#### Records shown ####

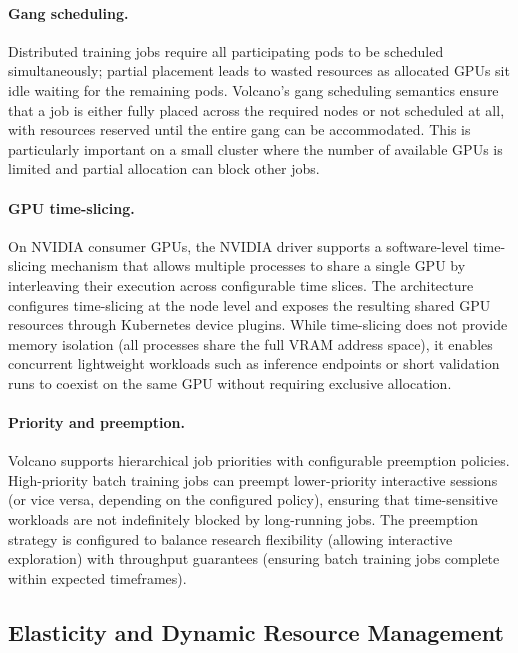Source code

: \paragraph{Gang scheduling.} Distributed training jobs require all participating pods to be scheduled simultaneously; partial placement leads to wasted resources as allocated GPUs sit idle waiting for the remaining pods. Volcano's gang scheduling semantics ensure that a job is either fully placed across the required nodes or not scheduled at all, with resources reserved until the entire gang can be accommodated. This is particularly important on a small cluster where the number of available GPUs is limited and partial allocation can block other jobs.

\paragraph{GPU time-slicing.} On NVIDIA consumer GPUs, the NVIDIA driver supports a software-level time-slicing mechanism that allows multiple processes to share a single GPU by interleaving their execution across configurable time slices. The architecture configures time-slicing at the node level and exposes the resulting shared GPU resources through Kubernetes device plugins. While time-slicing does not provide memory isolation (all processes share the full VRAM address space), it enables concurrent lightweight workloads such as inference endpoints or short validation runs to coexist on the same GPU without requiring exclusive allocation.

\paragraph{Priority and preemption.} Volcano supports hierarchical job priorities with configurable preemption policies. High-priority batch training jobs can preempt lower-priority interactive sessions (or vice versa, depending on the configured policy), ensuring that time-sensitive workloads are not indefinitely blocked by long-running jobs. The preemption strategy is configured to balance research flexibility (allowing interactive exploration) with throughput guarantees (ensuring batch training jobs complete within expected timeframes).

\subsection{Elasticity and Dynamic Resource Management}

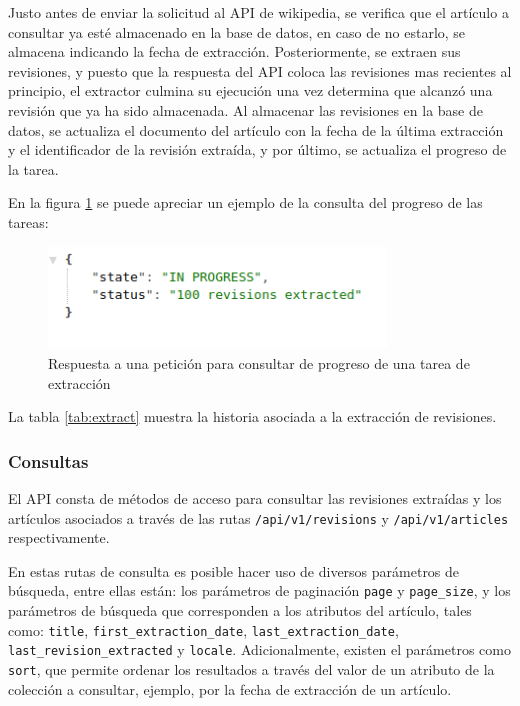 Justo antes de enviar la solicitud al API de wikipedia, se verifica que el artículo a consultar ya esté almacenado en la base de datos, en caso de no estarlo, se almacena indicando la fecha de extracción.
Posteriormente, se extraen sus revisiones, y puesto que la respuesta del API coloca las revisiones mas recientes al principio, el extractor culmina su ejecución una vez determina que alcanzó una revisión que ya ha sido almacenada.
Al almacenar las revisiones en la base de datos, se actualiza el documento del artículo con la fecha de la última extracción y el identificador de la revisión extraída, y por último, se actualiza el progreso de la tarea.

En la figura \ref{fig:response_status} se puede apreciar un ejemplo de la consulta del progreso de las tareas:

\begin{figure}[H]
	\centering
		\includegraphics[width=0.8\textwidth]{figures/response_status}
	\caption{Respuesta a una petición para consultar de progreso de una tarea de extracción}
	\label{fig:response_status}
\end{figure}

La tabla \ref{tab:extract} muestra la historia asociada a la extracción de revisiones.



\subsubsection{Consultas}

El API consta de métodos de acceso para consultar las revisiones extraídas y
los artículos asociados a través de las rutas \texttt{/api/v1/revisions} y \texttt{/api/v1/articles} respectivamente.

En estas rutas de consulta es posible hacer uso de diversos parámetros de búsqueda,
entre ellas están: los parámetros de paginación \texttt{page} y \texttt{page\_size},
y los parámetros de búsqueda que corresponden a los atributos del artículo,
tales como: \texttt{title}, \texttt{first\_extraction\_date}, \texttt{last\_extraction\_date}, \texttt{last\_revision\_extracted} y \texttt{locale}.
Adicionalmente, existen el parámetros como \texttt{sort}, que permite ordenar los resultados a través del valor de un atributo de la colección a consultar, ejemplo, por la fecha de extracción de un artículo.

####

About this task:
Please return, exactly as written, the lines from the first line of the records above through the line containing "Justo antes de", both included, leaving out any pictures.

Written answer:
Source code

: \paragraph{Gang scheduling.} Distributed training jobs require all participating pods to be scheduled simultaneously; partial placement leads to wasted resources as allocated GPUs sit idle waiting for the remaining pods. Volcano's gang scheduling semantics ensure that a job is either fully placed across the required nodes or not scheduled at all, with resources reserved until the entire gang can be accommodated. This is particularly important on a small cluster where the number of available GPUs is limited and partial allocation can block other jobs.

\paragraph{GPU time-slicing.} On NVIDIA consumer GPUs, the NVIDIA driver supports a software-level time-slicing mechanism that allows multiple processes to share a single GPU by interleaving their execution across configurable time slices. The architecture configures time-slicing at the node level and exposes the resulting shared GPU resources through Kubernetes device plugins. While time-slicing does not provide memory isolation (all processes share the full VRAM address space), it enables concurrent lightweight workloads such as inference endpoints or short validation runs to coexist on the same GPU without requiring exclusive allocation.

\paragraph{Priority and preemption.} Volcano supports hierarchical job priorities with configurable preemption policies. High-priority batch training jobs can preempt lower-priority interactive sessions (or vice versa, depending on the configured policy), ensuring that time-sensitive workloads are not indefinitely blocked by long-running jobs. The preemption strategy is configured to balance research flexibility (allowing interactive exploration) with throughput guarantees (ensuring batch training jobs complete within expected timeframes).

\subsection{Elasticity and Dynamic Resource Management}

 Justo antes de enviar la solicitud al API de wikipedia, se verifica que el artículo a consultar ya esté almacenado en la base de datos, en caso de no estarlo, se almacena indicando la fecha de extracción.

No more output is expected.